# Some Sweet Jungles



## saltuarius (Jan 28, 2011)

During a recent trip up north i managed to come across quite a few jungles! Here are 2 of the best i have seen in over 8 years of regularly monitoring these areas. Note i have not included the localities for a reason. Enjoy and there are more to come.....


----------



## stephen (Jan 28, 2011)

Thats mad l wouldnt add where u saw em either as 2 many ppl would b up there tryin 2 catch em.


----------



## CamdeJong (Jan 28, 2011)

That first one leaves most bred-to-perfection snakes for dead!


----------



## Moreliavridis (Jan 28, 2011)

Top stuff mate!


----------



## BARRAMUNDI (Jan 28, 2011)

hot, good find. 

Good to see some people holding a high regard for seeing them in the bush, better still, those people leaving them there.......


----------



## krusty (Jan 29, 2011)

very very nice,it is always great to find nice looking wild snakes.


----------



## chewbacca (Jan 29, 2011)

True wild animals will always be greater. 

Ps; IMO


----------



## Jungle_Freak (Jan 29, 2011)

Stunning looking jungles .


----------



## AUSHERP (Feb 13, 2011)

GORGEOUS! i cant believe the colour of that 1st one!!!

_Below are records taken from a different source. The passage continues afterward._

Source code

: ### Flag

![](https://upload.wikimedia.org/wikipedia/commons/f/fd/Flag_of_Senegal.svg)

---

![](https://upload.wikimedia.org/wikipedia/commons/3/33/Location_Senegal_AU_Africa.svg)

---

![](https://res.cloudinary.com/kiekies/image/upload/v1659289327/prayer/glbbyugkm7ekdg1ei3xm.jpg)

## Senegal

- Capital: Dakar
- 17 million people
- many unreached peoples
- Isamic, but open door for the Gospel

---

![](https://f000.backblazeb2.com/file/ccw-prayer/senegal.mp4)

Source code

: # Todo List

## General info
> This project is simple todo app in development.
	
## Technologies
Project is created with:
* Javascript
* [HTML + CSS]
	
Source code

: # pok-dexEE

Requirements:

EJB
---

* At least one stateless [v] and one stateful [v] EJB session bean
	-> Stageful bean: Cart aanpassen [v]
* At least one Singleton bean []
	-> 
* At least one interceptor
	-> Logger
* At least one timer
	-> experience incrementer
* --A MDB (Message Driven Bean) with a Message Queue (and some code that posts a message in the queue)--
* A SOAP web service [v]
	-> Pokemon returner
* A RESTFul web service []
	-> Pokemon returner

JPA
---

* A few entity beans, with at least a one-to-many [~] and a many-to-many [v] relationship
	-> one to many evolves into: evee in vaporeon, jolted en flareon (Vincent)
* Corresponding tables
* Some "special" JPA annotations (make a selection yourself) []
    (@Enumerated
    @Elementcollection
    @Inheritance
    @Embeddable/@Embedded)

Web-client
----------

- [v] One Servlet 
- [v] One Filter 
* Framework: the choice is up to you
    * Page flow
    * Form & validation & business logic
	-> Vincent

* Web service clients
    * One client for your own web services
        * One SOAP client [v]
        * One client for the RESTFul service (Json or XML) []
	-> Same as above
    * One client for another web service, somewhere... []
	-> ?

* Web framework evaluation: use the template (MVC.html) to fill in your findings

and @ chewbacca i was just trying to sweep your signature off my screen!! hahaha.


----------



## PhilK (Feb 13, 2011)

People can morph and hybridise til they're blue in the face, but they'll never get snakes that good looking. Beautiful.


----------



## Fantazmic (Feb 13, 2011)

that first snake is sensational
what a wonderful experience to see them in the wild !!


----------



## AnimalCollector6 (Feb 13, 2011)

Fantastic colours and markings on the first one! i like the second one too... Why aren't there many that look like that in captivity?


----------



## norwich (Feb 13, 2011)

fantastic looking jungles there mate


----------



## Kellcat (Mar 6, 2011)

They are both gorgeous but that first one is spectacular. Great find!


----------



## thals (Mar 6, 2011)

That first one is quite remarkable to say the least! Beautiful finds!!


----------



## Morelia4life (Apr 18, 2011)

That first Jungle is amazing looking. I would take that over any hybrid snake. Great finds.


----------